Se trata de un anecdotario, pues, que nos refresca la memoria sobre los casos Paulette, Florance Cassez, el “Gober Precioso”, la adolescente pero efectiva alianza PRI-PVEM, el uso de estrellas televisivas para engordar el capital político de precandidatos, un largo etcétera que, a ratos, agobia.
Durante más de dos horas (143 minutos, para ser exactos), se nos representa en la amplia pantalla un tema que no nos es desconocido y que, antes que risa, debería sonrojarnos. Sin embargo, es bien válido reír.
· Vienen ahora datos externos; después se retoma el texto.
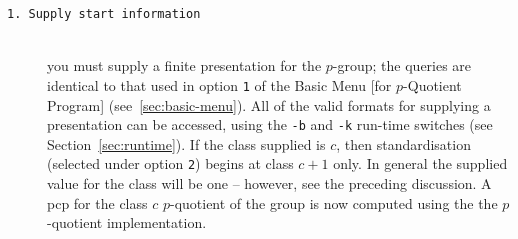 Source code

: \documentclass[12pt]{article}
\def\pq{the $p$-quotient implementation}
\begin{document}
\begin{description}
\item[\texttt{1.\ Supply start information}]\ \\
 you must supply a finite presentation
 for the $p$-group; the queries are identical to that used in
 option \texttt{1} of the Basic Menu [for $p$-Quotient Program] 
 (see~\ref{sec:basic-menu}). All of the valid formats for
 supplying a presentation can be accessed, 
 using the \texttt{-b} and \texttt{-k} run-time switches 
 (see Section~\ref{sec:runtime}). 
 If the class supplied is $c$, then standardisation 
 (selected under option \texttt{2}) begins at class $c + 1$ only. 
 In general the supplied value for the class will be one -- 
 however, see the preceding discussion. 
 A pcp for the class $c$ $p$-quotient of the group
 is now computed using the \pq. 


\end{description}
\end{document}
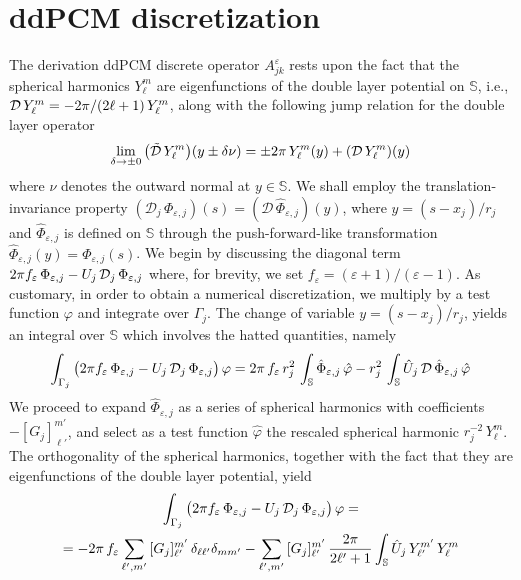 \section{ddPCM discretization\label{app:mats}}
The derivation ddPCM discrete operator $A^\varepsilon_{jk}$ rests upon the fact that the spherical harmonics $Y_\ell^m$ are eigenfunctions of the double layer potential on $\mathbb{S}$, i.e., $\mathcal{D} \, Y_\ell^m =  -2\pi/ (2\ell+1) \,  Y_\ell^m$, along with the following jump relation for the double layer operator
\begin{equation}\label{eq:jump}
	\lim_{\delta \to \pm 0} \big(\tilde{\mathcal{D}} \, Y_\ell^m\big)(y \pm \delta \nu) =  \pm 2\pi \, Y_\ell^m(y)+ ( \mathcal{D} \, Y_\ell^m )(y)
\end{equation}
where $\nu$ denotes the outward normal at $y \in \mathbb{S}$. We shall employ the translation-invariance property $(\mathcal{D}_j \, \Phi_{\varepsilon,j})(s) = (\mathcal{D} \, \hat{\Phi}_{\varepsilon,j})(y)$, where $y = (s - x_j)/r_j$ and $\hat{\Phi}_{\varepsilon,j}$ is defined on $\mathbb{S}$ through the push-forward-like transformation $\hat{\Phi}_{\varepsilon,j}(y) = \Phi_{\varepsilon,j}(s)$. We begin by discussing the diagonal term $2\pi f_\varepsilon \, \Phi_{\varepsilon,j} - U_j \, \mathcal{D}_j \, \Phi_{\varepsilon,j}$ where, for brevity, we set $f_\varepsilon = (\varepsilon + 1)/(\varepsilon - 1)$. As customary, in order to obtain a numerical discretization, we multiply by a test function $\varphi$ and integrate over $\Gamma_j$.  The change of variable $y = (s- x_j)/r_j$, yields an integral over $\mathbb{S}$ which involves the hatted quantities, namely
\[
\int_{\Gamma_j} \big(2\pi f_\varepsilon \, \Phi_{\varepsilon,j}  - U_j \, \mathcal{D}_j \, \Phi_{\varepsilon,j} \big) \, \varphi = 2 \pi  \, f_\varepsilon \, r_j^2 \,\int_\mathbb{S} \hat{\Phi}_{\varepsilon,j}  \, \hat{\varphi} - r_j^2 \, \int_\mathbb{S} \hat{U}_j \, \mathcal{D} \, \hat{\Phi}_{\varepsilon,j}  \, \hat{\varphi}
\]
We proceed to expand $\hat{\Phi}_{\varepsilon,j}$ as a series of spherical harmonics with coefficients $-[G_j]_{\ell'}^{m'}$, and select as a test function $\hat{\varphi}$  the rescaled spherical harmonic $r_j^{-2} \, Y_{\ell}^{m}$. The orthogonality of the spherical harmonics, together with the fact that they are eigenfunctions of the double layer potential, yield
\begin{multline*}
\int_{\Gamma_j} \big(2\pi f_\varepsilon \, \Phi_{\varepsilon,j}  - U_j \, \mathcal{D}_j \, \Phi_{\varepsilon,j} \big) \, \varphi = \\
= - 2 \pi  \, f_\varepsilon \sum_{\ell',m'}  \, [G_j]_{\ell'}^{m'} \, \delta_{\ell \ell'} \delta_{mm'}  -  \sum_{\ell',m'} \, [G_j]_{\ell'}^{m'} \, \frac{2\pi}{2\ell'+1} \int_{\mathbb{S}} \hat{U}_j \,  Y_{\ell'}^{m'}\, Y_\ell^m
\end{multline*}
Es un recurso que, al menos, debemos decir, no nos han quitado.
En medio de la indignación nacional a la que ha movido la desaparición de los jóvenes de Ayotzinapa, junto a otros hechos de clara violencia de Estado (la ejecución sumaria de delincuentes en Tlatlaya por parte de elementos del Ejército, el ocultamiento de homicidios de mujeres en el Estado de México, la ejecución de un líder panista en Guerrero a manos de sus correligionarios, la duplicación de la violencia del crimen organizado en el país, el aumento del endeudamiento público en los primeros dos años de administración de EPN, la sospechosa entrega de megainversiones en infraestructura a empresas ligadas al poder, la invisibilización de las injusticias a los padres y madres de la guardería ABC, el olvido de las masacres en el norte del país, la crisis de migraciones en la frontera sur por las modificaciones en la política migratoria, etc.) lo que inquieta de la cinta “La dictadura perfecta” no es tanto lo que dice —que sin duda, impacta— sino, precisamente, lo que no llega a decir.
Los guiños, las frases soltadas en momentos exactos, la sospechosa verosimilitud de ciertos momentos de la cinta donde se omiten palabras para ofrecer un discurso que dice más, precisamente, por lo que calla.
Lo que no muestra, lo que no alcanza o se niega a contar y, peor, lo que no nos imaginamos que pueda llegar a ser contado, eso es lo que inquieta en “La dictadura perfecta”. Al finalizar la cinta, un pequeño ejercicio de imaginación sobre lo que no nos cuentan resulta en una sensación previa al pánico. Y no es para menos. Sin embargo o precisamente por ello, la realidad de nuestro país se encargará de dejar en el estante de las anécdotas a la cinta de la dupla Alcázar-Estrada.
Se trata de una película que merece la pena ver para darse la oportunidad de emitir un juicio, de tomar una posición. Y, claro, reír. Sostenerse la barriga adolorida por la carcajada. Reír a mandíbula batiente.
Si usted que lee hace eso, reír por unos buenos 143 minutos, sólo espero que pueda seguir haciéndolo cuando abandone la sala. Y si no puede, ¡qué mejor! Quizá tenga ganas —si no las tuvo antes— de indignarse.